On Aug. 18, Bishop David Ricken presided at a ribbon cutting and dedication ceremony for St. Ignatius Chesterton Academy. “I’ve long supported classical schools. The rich curriculum will help students find their place in Jesus’ mission,” he said. “I feel confident that St. Ignatius Chesterton Academy will foster intentional disciples of Christ.” 

Vande Hey explained the concept of their school system as a whole. “We are pursuing the good, the true and the beautiful because all those things direct us to God. We really focus on the basics,” he said. “Up to grade six, we focus on grammar, we teach Latin, and we teach Spanish as well. The logic phase is in our middle school area — we really give the kids some concrete tools to work with. Our kids know all 33 logical fallacies. It really helps you pursue the truth.”

The next phase of classical education is the school of rhetoric. “In about 10th grade, we give students concrete tools of how to speak and how to write. ‘How do we communicate the truth?’” he explained.

Promoting a culture of life is an integral part of the Chesterton Academy. “The church is pro-life. We’re not going to have a pro-life club — the school is pro-life. We really want to bring out what it means to live life fully,” said Vande Hey.

A Chesterton Academy is meant to be affordable. “If you’re going to be pro-life and have large families, how can you spend $10,000 a year per child on a high school? We want to accept everybody, regardless of economic status,” said Vande Hey, who is the father of 11. Two of his children will attend the classical high school this year.

Enrollment at St. Ignatius Catholic School has increased significantly since Vande Hey became headmaster. There are more than 225 students enrolled in the grade school and around 30 high schoolers, which is double what they anticipated for their inaugural year. They are drawing families from a widespread area, as far away as Winneconne, Stephensville, Neenah, Brillion, De Pere and Hilbert.

Students from any type of school setting — public or private — regardless of grade, can make the switch to St. Ignatius. “Chesterton Academy designed a program that, even if you had no classical education, you’ll be able to get started,” he said.

The academy offers a directed high school curriculum. “The freshman year is, ‘Where is God?’ so the kids read the Old Testament, they study (ancient civilizations), they read The Iliad and The Odyssey, and they study Aristotle in philosophy class, even astronomy. 

The other school year themes include:

Sophomore year: “Jesus is God.” They read St. Augustine and the New Testament.

Junior year: “What is God’s or Jesus’ impact on the world?”

Senior year: “What’s your place in the mission?” They end the year with “The Everlasting Man” by G.K. Chesterton.

Vande Hey said classical education “puts ideas together to see how things are connected, as opposed to putting everything in a silo.”
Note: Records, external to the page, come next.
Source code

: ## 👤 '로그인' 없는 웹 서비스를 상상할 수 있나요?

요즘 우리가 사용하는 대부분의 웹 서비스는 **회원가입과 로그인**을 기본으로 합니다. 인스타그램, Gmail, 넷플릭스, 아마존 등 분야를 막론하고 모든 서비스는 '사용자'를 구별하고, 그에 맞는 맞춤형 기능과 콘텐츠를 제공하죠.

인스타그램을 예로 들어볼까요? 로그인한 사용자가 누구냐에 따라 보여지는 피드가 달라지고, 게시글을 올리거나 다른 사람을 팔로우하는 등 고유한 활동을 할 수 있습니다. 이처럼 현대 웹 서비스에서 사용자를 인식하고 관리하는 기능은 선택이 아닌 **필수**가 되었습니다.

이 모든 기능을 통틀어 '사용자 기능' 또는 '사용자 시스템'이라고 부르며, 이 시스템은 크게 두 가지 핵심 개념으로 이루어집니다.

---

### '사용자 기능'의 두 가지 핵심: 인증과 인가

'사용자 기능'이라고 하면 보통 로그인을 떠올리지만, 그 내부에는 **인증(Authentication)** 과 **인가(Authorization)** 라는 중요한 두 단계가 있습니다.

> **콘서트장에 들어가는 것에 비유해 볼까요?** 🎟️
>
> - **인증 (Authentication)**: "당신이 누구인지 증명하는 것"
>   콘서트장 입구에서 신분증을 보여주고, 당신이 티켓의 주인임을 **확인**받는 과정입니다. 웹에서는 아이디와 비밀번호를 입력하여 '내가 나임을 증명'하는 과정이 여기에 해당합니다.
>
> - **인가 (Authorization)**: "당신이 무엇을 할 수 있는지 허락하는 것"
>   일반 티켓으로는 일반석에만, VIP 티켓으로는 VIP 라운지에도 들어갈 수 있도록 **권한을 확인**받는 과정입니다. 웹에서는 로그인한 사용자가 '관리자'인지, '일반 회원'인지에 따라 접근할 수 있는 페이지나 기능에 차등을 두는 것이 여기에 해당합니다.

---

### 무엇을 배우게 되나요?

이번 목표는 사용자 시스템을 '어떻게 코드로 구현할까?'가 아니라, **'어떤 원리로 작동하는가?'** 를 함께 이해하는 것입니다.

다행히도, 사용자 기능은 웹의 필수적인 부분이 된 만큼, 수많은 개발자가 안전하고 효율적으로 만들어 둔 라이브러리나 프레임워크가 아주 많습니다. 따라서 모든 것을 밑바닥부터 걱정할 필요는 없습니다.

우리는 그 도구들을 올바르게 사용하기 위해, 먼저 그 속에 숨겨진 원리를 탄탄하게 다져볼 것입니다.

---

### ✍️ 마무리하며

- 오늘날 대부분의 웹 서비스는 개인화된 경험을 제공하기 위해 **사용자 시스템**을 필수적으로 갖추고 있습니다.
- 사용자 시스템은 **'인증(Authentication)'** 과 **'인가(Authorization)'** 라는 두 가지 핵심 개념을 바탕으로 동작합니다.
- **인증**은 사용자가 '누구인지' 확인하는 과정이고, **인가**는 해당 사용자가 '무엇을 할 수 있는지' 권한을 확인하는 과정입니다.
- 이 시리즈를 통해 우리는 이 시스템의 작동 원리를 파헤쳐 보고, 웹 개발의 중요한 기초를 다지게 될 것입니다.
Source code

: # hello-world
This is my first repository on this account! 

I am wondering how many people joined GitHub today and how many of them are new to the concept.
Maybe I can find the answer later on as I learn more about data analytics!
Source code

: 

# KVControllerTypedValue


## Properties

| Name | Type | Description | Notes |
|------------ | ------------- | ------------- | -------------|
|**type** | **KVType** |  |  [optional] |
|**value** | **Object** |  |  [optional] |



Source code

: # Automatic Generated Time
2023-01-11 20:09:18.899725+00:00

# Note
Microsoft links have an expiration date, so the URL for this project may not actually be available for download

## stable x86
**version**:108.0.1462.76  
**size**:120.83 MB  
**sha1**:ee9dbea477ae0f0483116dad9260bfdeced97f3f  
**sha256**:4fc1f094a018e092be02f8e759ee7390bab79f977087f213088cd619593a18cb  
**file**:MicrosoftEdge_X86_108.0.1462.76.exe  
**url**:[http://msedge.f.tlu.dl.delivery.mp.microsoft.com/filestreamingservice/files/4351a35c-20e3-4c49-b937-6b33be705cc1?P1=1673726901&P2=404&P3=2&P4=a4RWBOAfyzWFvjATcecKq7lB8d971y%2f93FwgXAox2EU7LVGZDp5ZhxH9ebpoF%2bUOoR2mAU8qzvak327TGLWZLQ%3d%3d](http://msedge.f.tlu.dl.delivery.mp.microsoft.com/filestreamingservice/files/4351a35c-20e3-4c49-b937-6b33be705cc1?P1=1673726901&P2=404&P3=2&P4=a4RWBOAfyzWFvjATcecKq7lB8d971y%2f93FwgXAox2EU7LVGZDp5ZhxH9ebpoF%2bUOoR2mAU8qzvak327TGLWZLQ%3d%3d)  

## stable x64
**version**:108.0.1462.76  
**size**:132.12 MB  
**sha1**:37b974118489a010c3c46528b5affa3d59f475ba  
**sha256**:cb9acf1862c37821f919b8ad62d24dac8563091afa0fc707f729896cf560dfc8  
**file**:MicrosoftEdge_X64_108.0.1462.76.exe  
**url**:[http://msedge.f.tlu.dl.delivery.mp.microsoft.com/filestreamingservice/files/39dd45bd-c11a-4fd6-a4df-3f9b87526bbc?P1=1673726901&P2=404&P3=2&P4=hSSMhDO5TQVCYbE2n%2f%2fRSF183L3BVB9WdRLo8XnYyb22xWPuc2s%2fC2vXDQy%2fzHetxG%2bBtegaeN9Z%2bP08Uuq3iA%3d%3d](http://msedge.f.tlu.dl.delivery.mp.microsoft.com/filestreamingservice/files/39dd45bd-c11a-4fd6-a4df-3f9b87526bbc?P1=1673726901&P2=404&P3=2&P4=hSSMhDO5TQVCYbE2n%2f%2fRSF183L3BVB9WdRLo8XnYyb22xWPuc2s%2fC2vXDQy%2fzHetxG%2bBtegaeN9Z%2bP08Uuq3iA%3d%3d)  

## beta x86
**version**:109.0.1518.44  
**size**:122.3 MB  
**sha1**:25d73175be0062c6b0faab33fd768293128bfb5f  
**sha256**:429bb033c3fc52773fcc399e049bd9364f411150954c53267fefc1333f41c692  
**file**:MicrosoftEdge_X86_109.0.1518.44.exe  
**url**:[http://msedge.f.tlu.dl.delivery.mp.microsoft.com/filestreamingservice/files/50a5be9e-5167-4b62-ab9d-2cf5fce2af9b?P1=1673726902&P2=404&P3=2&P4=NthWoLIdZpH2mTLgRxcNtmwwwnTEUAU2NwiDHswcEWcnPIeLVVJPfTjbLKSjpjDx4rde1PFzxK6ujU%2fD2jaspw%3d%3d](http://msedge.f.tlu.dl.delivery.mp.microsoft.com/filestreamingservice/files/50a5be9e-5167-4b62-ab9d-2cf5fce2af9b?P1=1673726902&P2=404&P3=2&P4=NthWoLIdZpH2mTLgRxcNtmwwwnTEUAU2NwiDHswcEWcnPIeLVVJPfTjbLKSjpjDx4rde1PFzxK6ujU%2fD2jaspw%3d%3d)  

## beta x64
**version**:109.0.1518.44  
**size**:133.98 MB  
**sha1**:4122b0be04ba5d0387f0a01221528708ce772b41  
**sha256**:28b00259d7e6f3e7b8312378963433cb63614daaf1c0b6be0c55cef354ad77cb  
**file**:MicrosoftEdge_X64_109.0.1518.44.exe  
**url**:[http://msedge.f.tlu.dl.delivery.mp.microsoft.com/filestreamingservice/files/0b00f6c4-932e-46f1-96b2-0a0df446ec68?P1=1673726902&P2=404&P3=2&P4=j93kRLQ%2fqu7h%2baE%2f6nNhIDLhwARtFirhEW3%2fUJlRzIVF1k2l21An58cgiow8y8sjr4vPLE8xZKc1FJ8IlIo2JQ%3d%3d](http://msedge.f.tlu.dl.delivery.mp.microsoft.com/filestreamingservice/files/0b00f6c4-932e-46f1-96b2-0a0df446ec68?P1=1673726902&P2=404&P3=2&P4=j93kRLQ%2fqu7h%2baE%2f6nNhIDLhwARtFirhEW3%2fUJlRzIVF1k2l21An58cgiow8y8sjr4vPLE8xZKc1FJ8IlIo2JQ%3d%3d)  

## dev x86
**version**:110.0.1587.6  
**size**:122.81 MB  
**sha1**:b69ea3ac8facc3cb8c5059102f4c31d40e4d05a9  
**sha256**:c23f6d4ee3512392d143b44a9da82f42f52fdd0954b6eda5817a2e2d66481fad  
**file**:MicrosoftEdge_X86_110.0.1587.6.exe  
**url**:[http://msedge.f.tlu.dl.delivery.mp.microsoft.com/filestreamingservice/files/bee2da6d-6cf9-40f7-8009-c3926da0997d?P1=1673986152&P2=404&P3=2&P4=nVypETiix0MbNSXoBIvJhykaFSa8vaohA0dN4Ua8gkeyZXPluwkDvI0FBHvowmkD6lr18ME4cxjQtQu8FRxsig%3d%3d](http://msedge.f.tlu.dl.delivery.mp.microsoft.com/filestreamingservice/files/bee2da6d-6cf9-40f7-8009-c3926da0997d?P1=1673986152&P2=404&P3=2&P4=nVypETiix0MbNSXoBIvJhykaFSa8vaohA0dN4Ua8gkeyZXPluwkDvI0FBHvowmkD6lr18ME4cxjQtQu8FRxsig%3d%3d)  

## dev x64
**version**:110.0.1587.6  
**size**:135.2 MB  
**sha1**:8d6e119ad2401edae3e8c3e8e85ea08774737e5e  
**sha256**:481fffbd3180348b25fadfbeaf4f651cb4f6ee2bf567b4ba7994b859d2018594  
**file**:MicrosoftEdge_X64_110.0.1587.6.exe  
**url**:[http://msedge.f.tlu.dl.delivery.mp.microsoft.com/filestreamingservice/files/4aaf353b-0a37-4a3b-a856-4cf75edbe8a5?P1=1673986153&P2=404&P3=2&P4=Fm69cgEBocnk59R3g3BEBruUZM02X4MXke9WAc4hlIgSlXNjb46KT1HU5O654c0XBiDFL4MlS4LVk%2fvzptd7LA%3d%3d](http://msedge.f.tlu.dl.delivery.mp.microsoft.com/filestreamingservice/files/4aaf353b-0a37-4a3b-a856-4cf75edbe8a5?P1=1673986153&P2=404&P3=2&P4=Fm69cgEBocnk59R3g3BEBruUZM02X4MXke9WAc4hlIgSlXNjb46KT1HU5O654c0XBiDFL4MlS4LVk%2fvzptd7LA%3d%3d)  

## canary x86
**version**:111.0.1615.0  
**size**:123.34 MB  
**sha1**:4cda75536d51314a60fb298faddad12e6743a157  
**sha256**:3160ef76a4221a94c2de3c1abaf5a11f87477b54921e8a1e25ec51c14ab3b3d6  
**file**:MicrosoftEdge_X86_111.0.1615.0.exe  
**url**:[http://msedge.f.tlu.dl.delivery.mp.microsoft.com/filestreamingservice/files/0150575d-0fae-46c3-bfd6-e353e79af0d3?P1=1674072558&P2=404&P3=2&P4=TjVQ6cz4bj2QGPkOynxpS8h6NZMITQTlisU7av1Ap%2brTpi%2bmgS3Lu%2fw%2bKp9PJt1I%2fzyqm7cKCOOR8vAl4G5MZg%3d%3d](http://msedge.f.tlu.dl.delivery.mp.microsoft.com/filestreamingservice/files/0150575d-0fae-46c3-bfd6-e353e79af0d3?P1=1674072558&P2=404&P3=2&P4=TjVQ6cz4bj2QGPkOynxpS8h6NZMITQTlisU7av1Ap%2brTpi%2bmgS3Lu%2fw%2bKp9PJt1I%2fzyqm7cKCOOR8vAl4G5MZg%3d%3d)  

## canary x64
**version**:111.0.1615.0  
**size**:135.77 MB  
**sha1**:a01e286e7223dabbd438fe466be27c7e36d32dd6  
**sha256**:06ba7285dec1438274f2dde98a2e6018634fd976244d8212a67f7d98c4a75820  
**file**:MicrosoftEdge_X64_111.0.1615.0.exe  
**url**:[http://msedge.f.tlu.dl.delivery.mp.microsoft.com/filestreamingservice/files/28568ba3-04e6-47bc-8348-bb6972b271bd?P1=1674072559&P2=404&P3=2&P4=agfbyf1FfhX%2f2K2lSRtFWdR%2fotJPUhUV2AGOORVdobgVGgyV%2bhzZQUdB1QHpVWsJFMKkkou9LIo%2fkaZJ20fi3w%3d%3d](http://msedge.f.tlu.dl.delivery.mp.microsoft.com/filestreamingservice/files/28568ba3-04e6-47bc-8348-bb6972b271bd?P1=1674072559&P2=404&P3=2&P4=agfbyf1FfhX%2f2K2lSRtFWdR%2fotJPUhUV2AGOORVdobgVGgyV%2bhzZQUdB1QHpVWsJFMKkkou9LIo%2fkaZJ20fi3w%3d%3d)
“We use the Socratic method. It’s been tried and true for 2,500 years because it works,” he said. “It allows people to explore and ask the big questions and it’s a safe environment for kids to challenge, to really make that idea their own. It’s kind of a lost art and we’re trying to reclaim that and use that here.”

Every student in the high school will participate in the arts, including debate, drama and music classes. Extracurricular sports are available, with plans for St. Ignatius Catholic High School to co-op with a local public high school to play sports that need a higher number of participants to form a team. 

While parents appreciate the idea of a classical education for their children, that’s not the primary reason for choosing St. Ignatius, said Vande Hey. “The Catholic identity was the No. 1 thing parents are looking for. They want a school where their child can grow in prayer and grow as a Catholic disciple. They want their children to encounter Jesus every day at school,” he said.

Students get exactly that. Upperclassmen attend daily Mass. On Mondays, all of the students have the opportunity to go to eucharistic adoration. The middle school students have been praying the Liturgy of the Hours every morning since the grade school opened.